#### Directions
Look through the entries below, please, and copy every line with the word "subscribed".
Task data Start Marker
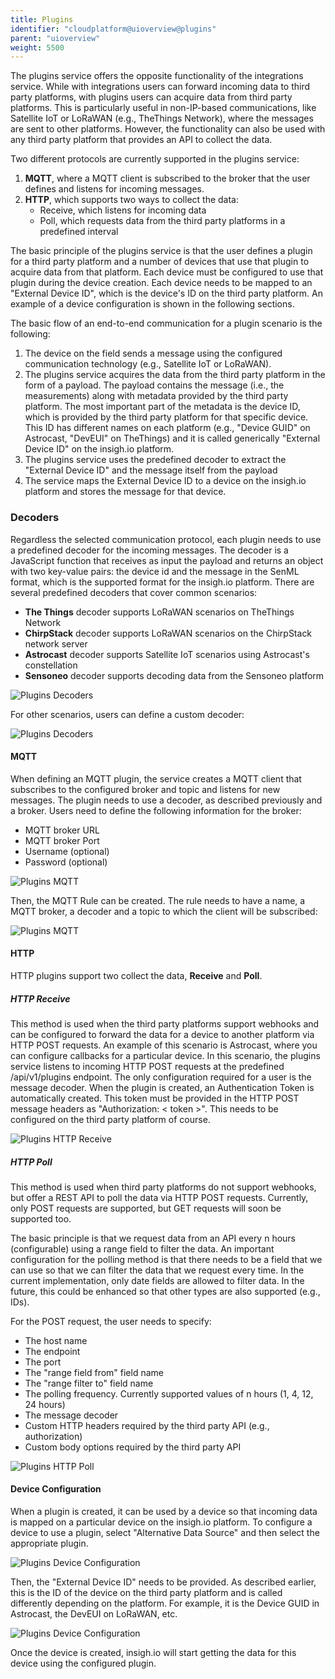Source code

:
 ```yaml
---
title: Plugins
identifier: "cloudplatform@uioverview@plugins"
parent: "uioverview"
weight: 5500
---
```


The plugins service offers the opposite functionality of the integrations service. While with integrations users can forward incoming data to third party platforms, with plugins users can acquire data from third party platforms. This is particularly useful in non-IP-based communications, like Satellite IoT or LoRaWAN (e.g., TheThings Network), where the messages are sent to other platforms. However, the functionality can also be used with any third party platform that provides an API to collect the data.

Two different protocols are currently supported in the plugins service:

1. **MQTT**, where a MQTT client is subscribed to the broker that the user defines and listens for incoming messages.
2. **HTTP**, which supports two ways to collect the data:
   - Receive, which listens for incoming data
   - Poll, which requests data from the third party platforms in a predefined interval

The basic principle of the plugins service is that the user defines a plugin for a third party platform and a number of devices that use that plugin to acquire data from that platform. Each device must be configured to use that plugin during the device creation. Each device needs to be mapped to an "External Device ID", which is the device's ID on the third party platform. An example of a device configuration is shown in the following sections.

The basic flow of an end-to-end communication for a plugin scenario is the following:

1. The device on the field sends a message using the configured communication technology (e.g., Satellite IoT or LoRaWAN).
2. The plugins service acquires the data from the third party platform in the form of a payload. The payload contains the message (i.e., the measurements) along with metadata provided by the third party platform. The most important part of the metadata is the device ID, which is provided by the third party platform for that specific device. This ID has different names on each platform (e.g., "Device GUID" on Astrocast, "DevEUI" on TheThings) and it is called generically "External Device ID" on the insigh.io platform.
3. The plugins service uses the predefined decoder to extract the "External Device ID" and the message itself from the payload
4. The service maps the External Device ID to a device on the insigh.io platform and stores the message for that device.

### Decoders

Regardless the selected communication protocol, each plugin needs to use a predefined decoder for the incoming messages. The decoder is a JavaScript function that receives as input the payload and returns an object with two key-value pairs: the device id and the message in the SenML format, which is the supported format for the insigh.io platform. There are several predefined decoders that cover common scenarios:

- **The Things** decoder supports LoRaWAN scenarios on TheThings Network
- **ChirpStack** decoder supports LoRaWAN scenarios on the ChirpStack network server
- **Astrocast** decoder supports Satellite IoT scenarios using Astrocast's constellation
- **Sensoneo** decoder supports decoding data from the Sensoneo platform

![Plugins Decoders](/images/console_tutorial/plugins_all_decoders.png?width=60pc)

For other scenarios, users can define a custom decoder:

![Plugins Decoders](/images/console_tutorial/plugins_decoder.png?width=60pc)

#### MQTT

When defining an MQTT plugin, the service creates a MQTT client that subscribes to the configured broker and topic and listens for new messages. The plugin needs to use a decoder, as described previously and a broker. Users need to define the following information for the broker:

- MQTT broker URL
- MQTT broker Port
- Username (optional)
- Password (optional)

![Plugins MQTT](/images/console_tutorial/plugins_mqtt_broker.png?width=60pc)

Then, the MQTT Rule can be created. The rule needs to have a name, a MQTT broker, a decoder and a topic to which the client will be subscribed:

![Plugins MQTT](/images/console_tutorial/plugins_mqtt_rule.png?width=60pc)

#### HTTP

HTTP plugins support two collect the data, **Receive** and **Poll**.

##### HTTP Receive

This method is used when the third party platforms support webhooks and can be configured to forward the data for a device to another platform via HTTP POST requests. An example of this scenario is Astrocast, where you can configure callbacks for a particular device. In this scenario, the plugins service listens to incoming HTTP POST requests at the predefined /api/v1/plugins endpoint. The only configuration required for a user is the message decoder. When the plugin is created, an Authentication Token is automatically created. This token must be provided in the HTTP POST message headers as "Authorization: < token >". This needs to be configured on the third party platform of course.

![Plugins HTTP Receive](/images/console_tutorial/plugins_http_receive.png?width=60pc)

##### HTTP Poll

This method is used when third party platforms do not support webhooks, but offer a REST API to poll the data via HTTP POST requests. Currently, only POST requests are supported, but GET requests will soon be supported too.

The basic principle is that we request data from an API every n hours (configurable) using a range field to filter the data. An important configuration for the polling method is that there needs to be a field that we can use so that we can filter the data that we request every time. In the current implementation, only date fields are allowed to filter data. In the future, this could be enhanced so that other types are also supported (e.g., IDs).

For the POST request, the user needs to specify:

- The host name
- The endpoint
- The port
- The "range field from" field name
- The "range filter to" field name
- The polling frequency. Currently supported values of n hours (1, 4, 12, 24 hours)
- The message decoder
- Custom HTTP headers required by the third party API (e.g., authorization)
- Custom body options required by the third party API

![Plugins HTTP Poll](/images/console_tutorial/plugins_http_poll.png?width=60pc)

#### Device Configuration

When a plugin is created, it can be used by a device so that incoming data is mapped on a particular device on the insigh.io platform. To configure a device to use a plugin, select "Alternative Data Source" and then select the appropriate plugin.

![Plugins Device Configuration](/images/console_tutorial/device_plugin.png?width=30pc)

Then, the "External Device ID" needs to be provided. As described earlier, this is the ID of the device on the third party platform and is called differently depending on the platform. For example, it is the Device GUID in Astrocast, the DevEUI on LoRaWAN, etc.

![Plugins Device Configuration](/images/console_tutorial/plugins_external_device_id.png?width=30pc)

Once the device is created, insigh.io will start getting the data for this device using the configured plugin.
Task data End Marker
#### Solution below
1. **MQTT**, where a MQTT client is subscribed to the broker that the user defines and listens for incoming messages.
Then, the MQTT Rule can be created. The rule needs to have a name, a MQTT broker, a decoder and a topic to which the client will be subscribed:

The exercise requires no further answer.